#### [Material provided]
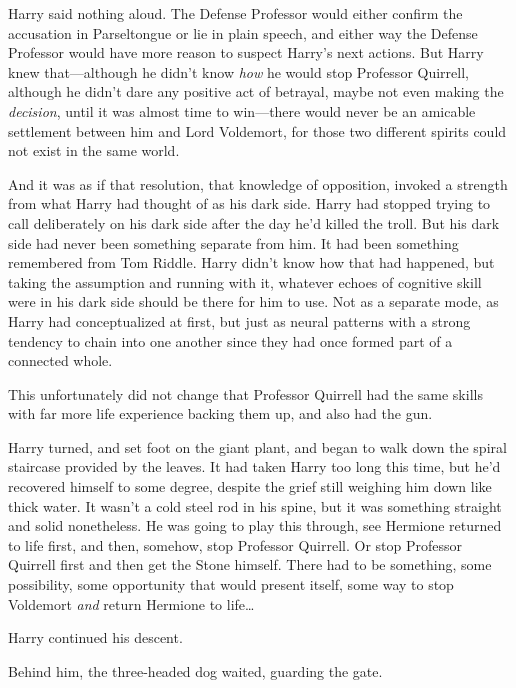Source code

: Harry said nothing aloud. The Defense Professor would either confirm the accusation in Parseltongue or lie in plain speech, and either way the Defense Professor would have more reason to suspect Harry's next actions. But Harry knew that—although he didn't know \emph{how} he would stop Professor Quirrell, although he didn't dare any positive act of betrayal, maybe not even making the \emph{decision}, until it was almost time to win—there would never be an amicable settlement between him and Lord Voldemort, for those two different spirits could not exist in the same world.

And it was as if that resolution, that knowledge of opposition, invoked a strength from what Harry had thought of as his dark side. Harry had stopped trying to call deliberately on his dark side after the day he'd killed the troll. But his dark side had never been something separate from him. It had been something remembered from Tom Riddle. Harry didn't know how that had happened, but taking the assumption and running with it, whatever echoes of cognitive skill were in his dark side should be there for him to use. Not as a separate mode, as Harry had conceptualized at first, but just as neural patterns with a strong tendency to chain into one another since they had once formed part of a connected whole.

This unfortunately did not change that Professor Quirrell had the same skills with far more life experience backing them up, and also had the gun.

Harry turned, and set foot on the giant plant, and began to walk down the spiral staircase provided by the leaves. It had taken Harry too long this time, but he'd recovered himself to some degree, despite the grief still weighing him down like thick water. It wasn't a cold steel rod in his spine, but it was something straight and solid nonetheless. He was going to play this through, see Hermione returned to life first, and then, somehow, stop Professor Quirrell. Or stop Professor Quirrell first and then get the Stone himself. There had to be something, some possibility, some opportunity that would present itself, some way to stop Voldemort \emph{and} return Hermione to life{\ldots}

Harry continued his descent.

Behind him, the three-headed dog waited, guarding the gate.

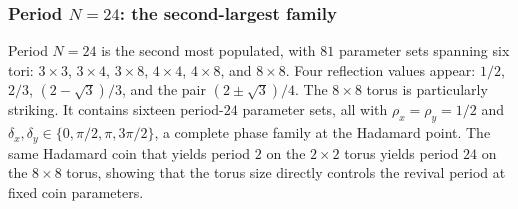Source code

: \subsubsection{Period $N = 24$: the second-largest family}

Period $N = 24$ is the second most populated, with $81$ parameter sets
spanning six tori: $3 \times 3$, $3 \times 4$, $3 \times 8$,
$4 \times 4$, $4 \times 8$, and $8 \times 8$. Four reflection values
appear: $1/2$, $2/3$, $(2-\sqrt{3})/3$, and the pair
$(2 \pm \sqrt{3})/4$. The $8 \times 8$ torus is particularly striking.
It contains sixteen period-$24$ parameter sets, all with
$\rho_x = \rho_y = 1/2$ and
$\delta_x, \delta_y \in \{0, \pi/2, \pi, 3\pi/2\}$, a complete phase
family at the Hadamard point. The same Hadamard coin that yields
period $2$ on the $2 \times 2$ torus yields period $24$ on the
$8 \times 8$ torus, showing that the torus size directly controls the
revival period at fixed coin parameters.

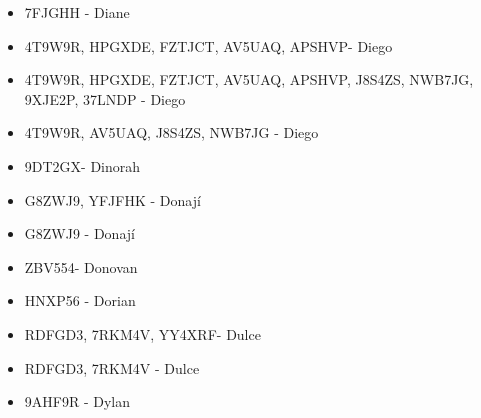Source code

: \begin{itemize}[leftmargin=*,nosep]
\item 7FJGHH - Diane
\item 4T9W9R, HPGXDE, FZTJCT, AV5UAQ, APSHVP- Diego
\item 4T9W9R, HPGXDE, FZTJCT, AV5UAQ, APSHVP, J8S4ZS, NWB7JG, 9XJE2P, 37LNDP - Diego
\item 4T9W9R, AV5UAQ, J8S4ZS, NWB7JG - Diego
\item 9DT2GX- Dinorah
\item G8ZWJ9, YFJFHK - Donají
\item G8ZWJ9 - Donají
\item ZBV554- Donovan
\item HNXP56 - Dorian
\item RDFGD3, 7RKM4V, YY4XRF- Dulce
\item RDFGD3, 7RKM4V - Dulce
\item 9AHF9R - Dylan
\end{itemize}

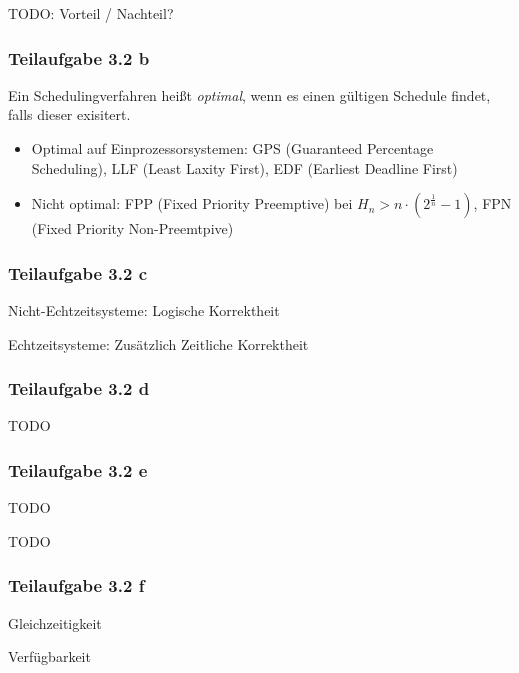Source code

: \documentclass[a4paper]{scrartcl}
\begin{document}
  TODO: Vorteil / Nachteil?


  \subsubsection*{Teilaufgabe 3.2 b}
  Ein Schedulingverfahren heißt \textit{optimal}, wenn es einen gültigen
  Schedule findet, falls dieser exisitert.

  \begin{itemize}
      \item Optimal auf Einprozessorsystemen: GPS (Guaranteed Percentage Scheduling),
            LLF (Least Laxity First),
            EDF (Earliest Deadline First)
      \item Nicht optimal: FPP (Fixed Priority Preemptive) bei $H_n > n \cdot (2^{\frac{1}{n}} - 1)$,
            FPN (Fixed Priority Non-Preemtpive)
  \end{itemize}


  \subsubsection*{Teilaufgabe 3.2 c}
  Nicht-Echtzeitsysteme: Logische Korrektheit

  Echtzeitsysteme: Zusätzlich Zeitliche Korrektheit


  \subsubsection*{Teilaufgabe 3.2 d}
  TODO

  \subsubsection*{Teilaufgabe 3.2 e}
  \begin{enumerate*}[label=(\arabic*)]
      \item TODO
      \item TODO
  \end{enumerate*}

  \subsubsection*{Teilaufgabe 3.2 f}
  \begin{enumerate*}[label=(\arabic*)]
      \item Gleichzeitigkeit
      \item Verfügbarkeit
  \end{enumerate*}
\end{document}
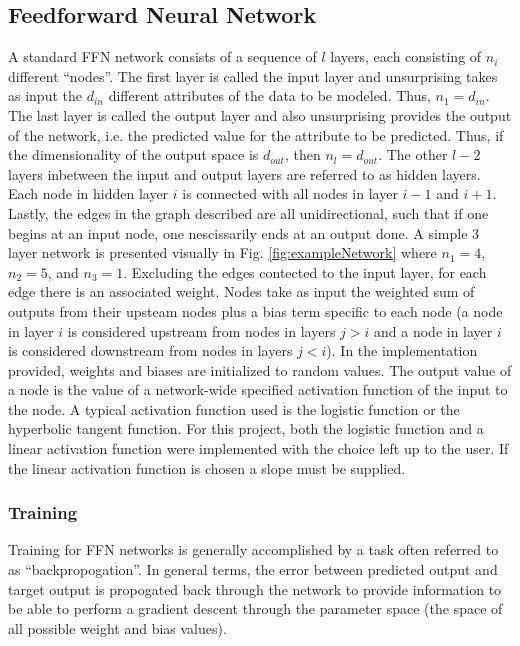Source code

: \documentclass[conference]{IEEEtran}
\begin{document}
  \subsection{Feedforward Neural Network}
  A standard FFN network consists of a sequence of $l$ layers, each consisting of $n_i$ different ``nodes''. The first layer is called the input layer and unsurprising takes as input the $d_{in}$ different attributes of the data to be modeled. Thus, $n_1 = d_{in}$. The last layer is called the output layer and also unsurprising provides the output of the network, i.e. the predicted value for the attribute to be predicted. Thus, if the dimensionality of the output space is $d_{out}$, then $n_l = d_{out}$. The other $l-2$ layers inbetween the input and output layers are referred to as hidden layers. Each node in hidden layer $i$ is connected with all nodes in layer $i-1$ and $i+1$. Lastly, the edges in the graph described are all unidirectional, such that if one begins at an input node, one nescissarily ends at an output done. A simple 3 layer network is presented visually in Fig. \ref{fig:exampleNetwork} where $n_1 = 4$, $n_2 = 5$, and $n_3 = 1$.
  Excluding the edges contected to the input layer, for each edge there is an associated weight. Nodes take as input the weighted sum of outputs from their upsteam nodes plus a bias term specific to each node (a node in layer $i$ is considered upstream from nodes in layers $j>i$ and a node in layer $i$ is considered downstream from nodes in layers $j<i$). In the implementation provided, weights and biases are initialized to random values. The output value of a node is the value of a network-wide specified activation function of the input to the node. A typical activation function used is the logistic function or the hyperbolic tangent function. For this project, both the logistic function and a linear activation function were implemented with the choice left up to the user. If the linear activation function is chosen a slope must be supplied.

    \subsubsection{Training}
  Training for FFN networks is generally accomplished by a task often referred to as ``backpropogation''. In general terms, the error between predicted output and target output is propogated back through the network to provide information to be able to perform a gradient descent through the parameter space (the space of all possible weight and bias values).
  
\end{document}
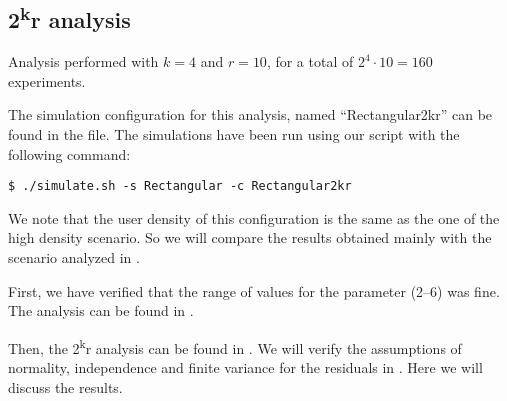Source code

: \subsection{2\texorpdfstring{\textsuperscript{k}}{k}r
analysis}\label{subsec:rect2kr}

Analysis performed with \(k\!=\!4\) and \(r\!=\!10\), for a total of \(2^4 \cdot
10 \!=\!160\) experiments.

The simulation configuration for this analysis, named ``Rectangular2kr'' can be
found in the  file. The simulations have been run using
our  script with the following command:
\begin{verbatim}
$ ./simulate.sh -s Rectangular -c Rectangular2kr
\end{verbatim}

We note that the user density of this configuration is the same as the one of
the high density scenario. So we will compare the results obtained mainly with
the scenario analyzed in .

First, we have verified that the range of values for the 
parameter (2--6) was fine. The analysis can be found in .

Then, the 2\textsuperscript{k}r analysis can be found in . We
will verify the assumptions of normality, independence and finite variance for
the residuals in . Here we will discuss the
results.





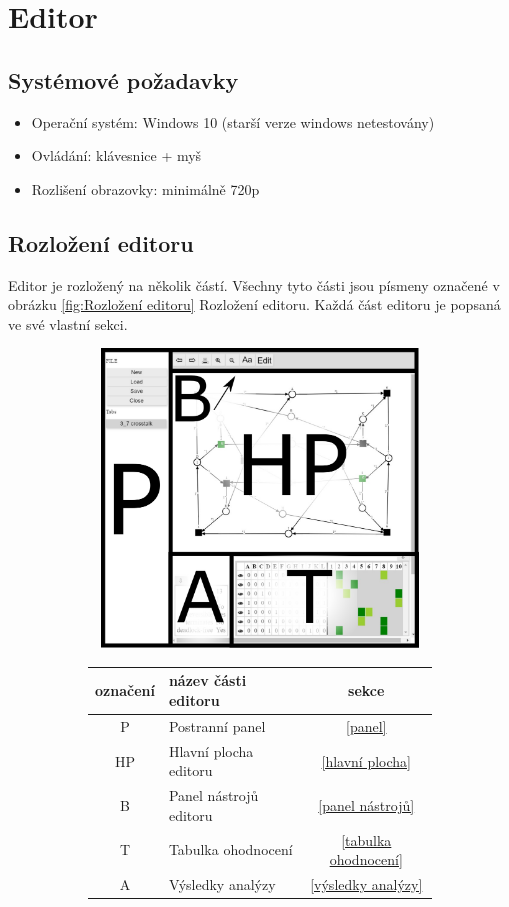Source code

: \documentclass[
  biblatex,
  glossaries,
]{kidiplom}
\begin{document}
\clearpage
\section{Editor}
\subsection{Systémové požadavky}
\begin{itemize}
  \item Operační systém: Windows 10 (starší verze windows netestovány)
  \item Ovládání: klávesnice + myš
  \item Rozlišení obrazovky: minimálně 720p
\end{itemize}

  
\subsection{Rozložení editoru}
Editor je rozložený na několik částí. Všechny tyto části 
jsou písmeny označené v
obrázku \ref{fig:Rozložení editoru} 
Rozložení editoru. Každá část editoru je popsaná ve své vlastní sekci.

\begin{figure}[h]
  \centering
  \begin{subfigure}[h]{350px}
    \includegraphics[height=300px, width=350px]{full_image_splited}
  \end{subfigure}
  \caption{Rozložení editoru}
  \label{fig:Rozložení editoru}
  \begin{subfigure}[h]{0.55\textwidth}
    \begin{tabular}{|c l c|}
      \hline
      označení &      název části editoru &    sekce \\
      \hline
      \hline
      P &             Postranní panel&  \ref{panel} \\
      HP &            Hlavní plocha editoru&  \ref{hlavní plocha} \\
      B &             Panel nástrojů editoru &  \ref{panel nástrojů} \\
      T &             Tabulka ohodnocení &  \ref{tabulka ohodnocení} \\
      A &             Výsledky analýzy &  \ref{výsledky analýzy} \\
      \hline
    \end{tabular}
  \end{subfigure}
\end{figure}
\end{document}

#### [Your instructions]
Find every line of the records holding "panel". Answer with the count alone.

#### [Answer to this task]
2